* _Goal of the exercise_: Using the records below, find every line that includes "bfseries" and copy it.
==============================
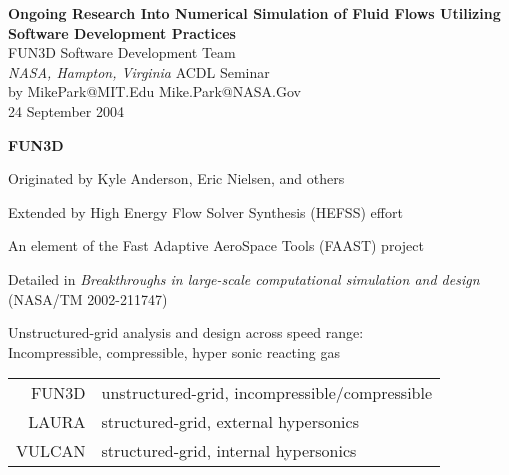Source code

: \documentclass[landscape]{slides}
\renewcommand{\title}[1]{{\large\bfseries #1}}
\begin{document}
\raggedright

  \begin{titlepage}
    \thispagestyle{empty}
     {\bfseries\Large Ongoing Research Into Numerical Simulation 
       of Fluid Flows Utilizing Software Development Practices}\\
     \vfill
	 {\large FUN3D Software Development Team} \\
	 {\itshape NASA, Hampton, Virginia}
	 \vfill
	     {ACDL Seminar\\
	       by MikePark@MIT.Edu Mike.Park@NASA.Gov\\
	       24 September 2004}\\
  \end{titlepage}

  \begin{slide}
    \title{FUN3D}

    Originated by Kyle Anderson, Eric Nielsen, and others

    Extended by High Energy Flow Solver Synthesis (HEFSS) effort

    An element of the Fast Adaptive AeroSpace Tools (FAAST) project

    Detailed in \emph{Breakthroughs in large-scale computational simulation
    and design} {\tiny (NASA/TM 2002-211747)}

    Unstructured-grid analysis and design across speed range:\\
    Incompressible, compressible, hyper sonic reacting gas

    \begin{tabular}{rl}
      FUN3D & unstructured-grid, incompressible/compressible \\
      LAURA & structured-grid, external hypersonics \\
      VULCAN & structured-grid, internal hypersonics 
    \end{tabular}
  \end{slide}
 
\end{document}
==============================
* _Answer box_:
\renewcommand{\title}[1]{{\large\bfseries #1}}
     {\bfseries\Large Ongoing Research Into Numerical Simulation 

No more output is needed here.